In order to reflect the global performance of these methods, we also present error-to-time curves for every video pair, as shown in Figure 6. We see that our method produces the best results, and our error curves are mainly below the curves of two comparison methods. The proposed framework has the ability to achieve a higher precision and stabilize at this level more often than the global registration methods.

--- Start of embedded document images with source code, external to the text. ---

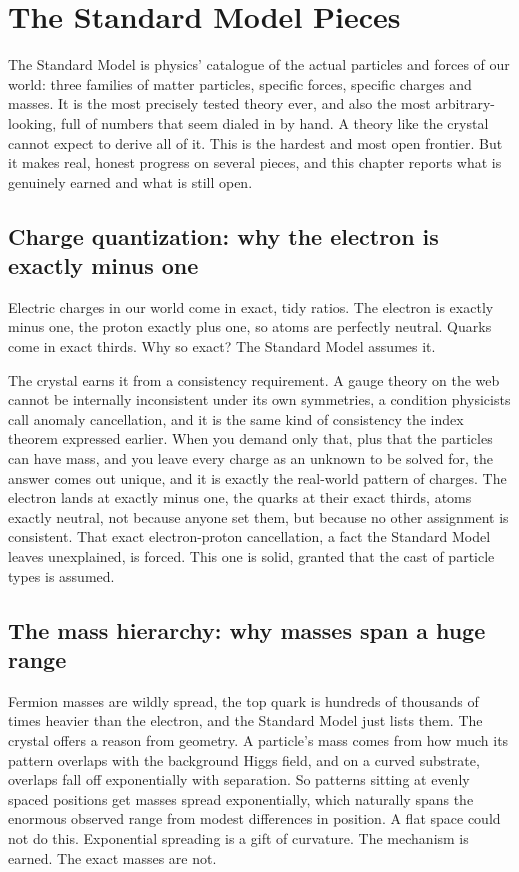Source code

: \section{The Standard Model Pieces}

The Standard Model is physics' catalogue of the actual particles and forces of our world: three families of matter particles, specific forces, specific charges and masses. It is the most precisely tested theory ever, and also the most arbitrary-looking, full of numbers that seem dialed in by hand. A theory like the crystal cannot expect to derive all of it. This is the hardest and most open frontier. But it makes real, honest progress on several pieces, and this chapter reports what is genuinely earned and what is still open.

\subsection{Charge quantization: why the electron is exactly minus one}

Electric charges in our world come in exact, tidy ratios. The electron is exactly minus one, the proton exactly plus one, so atoms are perfectly neutral. Quarks come in exact thirds. Why so exact? The Standard Model assumes it.

The crystal earns it from a consistency requirement. A gauge theory on the web cannot be internally inconsistent under its own symmetries, a condition physicists call anomaly cancellation, and it is the same kind of consistency the index theorem expressed earlier. When you demand only that, plus that the particles can have mass, and you leave every charge as an unknown to be solved for, the answer comes out unique, and it is exactly the real-world pattern of charges. The electron lands at exactly minus one, the quarks at their exact thirds, atoms exactly neutral, not because anyone set them, but because no other assignment is consistent. That exact electron-proton cancellation, a fact the Standard Model leaves unexplained, is forced. This one is solid, granted that the cast of particle types is assumed.

\subsection{The mass hierarchy: why masses span a huge range}

Fermion masses are wildly spread, the top quark is hundreds of thousands of times heavier than the electron, and the Standard Model just lists them. The crystal offers a reason from geometry. A particle's mass comes from how much its pattern overlaps with the background Higgs field, and on a curved substrate, overlaps fall off exponentially with separation. So patterns sitting at evenly spaced positions get masses spread exponentially, which naturally spans the enormous observed range from modest differences in position. A flat space could not do this. Exponential spreading is a gift of curvature. The mechanism is earned. The exact masses are not.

Then, we encounter two questions: why are the registration errors still important? Why are our error curves not smooth? There are two simple answers to these questions. The first one is the occlusion. Our framework is able to process slight partial occlusion. However, when a target is seriously occluded by others, the framework may identify all as one target, and calculate only one homography for these targets. As a result, the registration is not accurate. Serious occlusion is frequently happening throughout each sequence, which leads to the high overlap errors and the fluctuation of registration errors. Registration results on some occlusion frames occurred in OTCBVS-1 are presented in Figure 7.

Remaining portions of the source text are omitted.